South Carolina quarterback Syvelle Newton has thrived under Spurrier, who, as usual, has found a way to create a dangerous quarterback. Sidney Rice remains a threat at wide receiver. Middle linebacker Jasper Brinkley could find his way to the ball in a pitch-black stadium.
Tennessee might be a little worse for wear after a physical game against Alabama -- tailback LaMarcus Coker is out three to six weeks with a torn MCL -- but the Vols' confidence is soaring. They'll need it in the noise of Williams-Brice Stadium. Tennessee will win, but South Carolina will make it interesting.
No. 19 Oklahoma at No. 23 Missouri
Saturday, noon ET, ABC
This game very easily could be a battle for the Cotton Bowl. The Tigers still have their eye on the Fiesta Bowl, of course, given that they still can win the Big 12 North. But if Missouri loses at Nebraska next week, the winner of this game will have an edge when it comes time to determine the owners of the conference's other bowl slots.
You have to like how the 23rd-ranked Tigers (7-1) bounced back Saturday against Kansas State. No. 19 Oklahoma (5-2) ground out a victory against Colorado. The Sooners are 0-2 away from Norman, so a victory would do a world of good for a young team's confidence.
Missouri lost defensive end Brian Smith, who broke his hip in the K-State game. That's a tough blow for the team. The pressure Smith brought against opposing quarterbacks -- Missouri leads the Big 12 in sacks with 28 -- would come in handy against the Sooners' Paul Thompson, an inexperienced senior who has played well at times this season. Oklahoma leads the league in sacks allowed with only nine.

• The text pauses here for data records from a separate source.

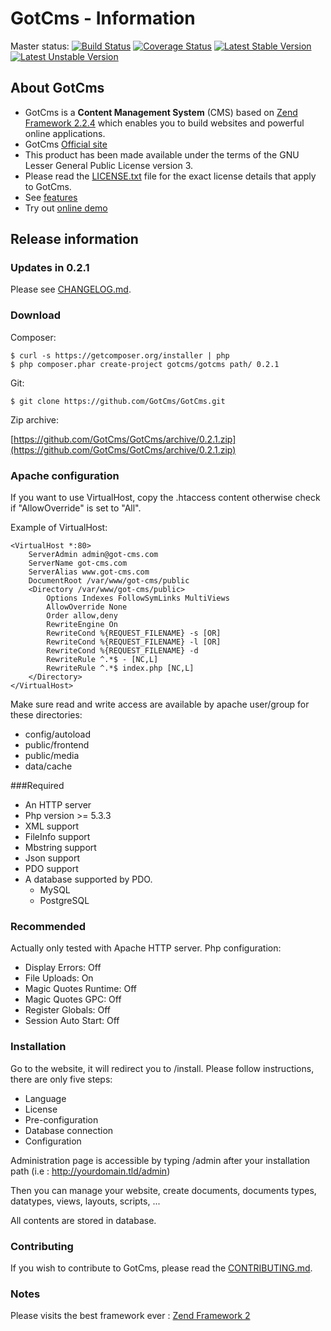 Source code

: # GotCms - Information

Master status: [![Build Status](https://travis-ci.org/GotCms/GotCms.png?branch=master)](https://travis-ci.org/GotCms/GotCms)
[![Coverage Status](https://coveralls.io/repos/GotCms/GotCms/badge.png)](https://coveralls.io/r/GotCms/GotCms)
[![Latest Stable Version](https://poser.pugx.org/GotCms/GotCms/v/stable.png)](https://packagist.org/packages/GotCms/GotCms)
[![Latest Unstable Version](https://poser.pugx.org/GotCms/GotCms/v/unstable.png)](https://packagist.org/packages/GotCms/GotCms)

## About GotCms

* GotCms is a **Content Management System** (CMS) based on [Zend Framework 2.2.4](http://framework.zend.com/) which enables you to build websites and powerful online applications.
* GotCms [Official site](http://www.got-cms.com)
* This product has been made available under the terms of the GNU Lesser General Public License version 3.
* Please read the [LICENSE.txt](https://github.com/GotCms/GotCms/blob/master/LICENSE.txt) file for the exact license details that apply to GotCms.
* See [features](http://www.got-cms.dev/discover/features)
* Try out [online demo](http://www.got-cms.dev/discover/demo)

## Release information

### Updates in 0.2.1

Please see [CHANGELOG.md](https://github.com/GotCms/GotCms/blob/master/CHANGELOG.md).

### Download

Composer:

    $ curl -s https://getcomposer.org/installer | php
    $ php composer.phar create-project gotcms/gotcms path/ 0.2.1

Git:

    $ git clone https://github.com/GotCms/GotCms.git

Zip archive:

[https://github.com/GotCms/GotCms/archive/0.2.1.zip](https://github.com/GotCms/GotCms/archive/0.2.1.zip)


### Apache configuration

If you want to use VirtualHost, copy the .htaccess content otherwise check if "AllowOverride" is set to "All".

Example of VirtualHost:

```
<VirtualHost *:80>
    ServerAdmin admin@got-cms.com
    ServerName got-cms.com
    ServerAlias www.got-cms.com
    DocumentRoot /var/www/got-cms/public
    <Directory /var/www/got-cms/public>
        Options Indexes FollowSymLinks MultiViews
        AllowOverride None
        Order allow,deny
        RewriteEngine On
        RewriteCond %{REQUEST_FILENAME} -s [OR]
        RewriteCond %{REQUEST_FILENAME} -l [OR]
        RewriteCond %{REQUEST_FILENAME} -d
        RewriteRule ^.*$ - [NC,L]
        RewriteRule ^.*$ index.php [NC,L]
    </Directory>
</VirtualHost>
```

Make sure read and write access are available by apache user/group for these directories:
- config/autoload
- public/frontend
- public/media
- data/cache


###Required

- An HTTP server
- Php version >= 5.3.3
- XML support
- FileInfo support
- Mbstring support
- Json support
- PDO support
- A database supported by PDO.
    - MySQL
    - PostgreSQL


### Recommended

Actually only tested with Apache HTTP server.
Php configuration:
- Display Errors: Off
- File Uploads: On
- Magic Quotes Runtime: Off
- Magic Quotes GPC: Off
- Register Globals: Off
- Session Auto Start: Off


### Installation

Go to the website, it will redirect you to /install.
Please follow instructions, there are only five steps:
- Language
- License
- Pre-configuration
- Database connection
- Configuration

Administration page is accessible by typing /admin after your installation path (i.e : http://yourdomain.tld/admin)

Then you can manage your website, create documents, documents types, datatypes, views, layouts, scripts, ...

All contents are stored in database.


### Contributing

If you wish to contribute to GotCms, please read the
[CONTRIBUTING.md](https://github.com/GotCms/GotCms/blob/master/CONTRIBUTING.md).


### Notes

Please visits the best framework ever : [Zend Framework 2](http://framework.zend.com/)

The Tigers have a good quarterback in sophomore Chase Daniel. They have the home crowd, and they still have their fate in the Big 12 North in their hands, thanks to the showdown at Nebraska on Nov. 4. The Sooners will be the toughest defense they have seen this season. Oklahoma has better special teams than does Missouri, which will prove to be the difference in a close game.
No. 5 Texas at Texas Tech
Saturday, 7 p.m. ET, TBS
West Texas has not been kind to the Longhorns in the past decade. Jones Stadium is the only road stadium where Texas has lost twice since 1998 (that excludes the Cotton Bowl, a neutral site). It can be blustery in Lubbock. The wind starts somewhere in New Mexico, and there isn't much to stop it en route.

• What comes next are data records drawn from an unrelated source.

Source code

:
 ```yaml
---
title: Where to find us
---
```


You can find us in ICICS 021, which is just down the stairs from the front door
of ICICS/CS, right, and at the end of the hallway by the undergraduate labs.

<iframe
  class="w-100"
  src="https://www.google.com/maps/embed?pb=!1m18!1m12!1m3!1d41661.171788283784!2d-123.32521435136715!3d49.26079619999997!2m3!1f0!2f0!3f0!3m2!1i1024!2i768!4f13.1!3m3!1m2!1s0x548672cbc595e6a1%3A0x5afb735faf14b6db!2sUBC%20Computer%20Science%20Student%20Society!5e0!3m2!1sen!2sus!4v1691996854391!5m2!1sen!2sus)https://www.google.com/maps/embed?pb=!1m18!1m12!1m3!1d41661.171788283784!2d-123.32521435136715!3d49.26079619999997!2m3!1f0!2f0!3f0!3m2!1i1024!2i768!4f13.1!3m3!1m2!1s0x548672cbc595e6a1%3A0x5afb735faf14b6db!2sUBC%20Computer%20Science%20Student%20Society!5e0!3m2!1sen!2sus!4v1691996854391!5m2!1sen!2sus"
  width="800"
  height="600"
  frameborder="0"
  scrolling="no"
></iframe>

These Longhorns (7-1) proved at Nebraska on Saturday that they aren't likely to be deterred by bad weather. The dramatic comeback for a 22-20 victory is a momentum builder. The Red Raiders (5-3) have taken a step back from the Cotton Bowl team of a year ago. The offense has struggled, and it isn't going to get well against one of the best defenses in the nation.
Texas will remain on the bench, hoping to get called into the national championship game. Three of Texas Tech's final four games are in Jones Stadium. That home-field advantage will get the Red Raiders a bowl-qualifying victory against Baylor or Oklahoma State. It won't happen this week.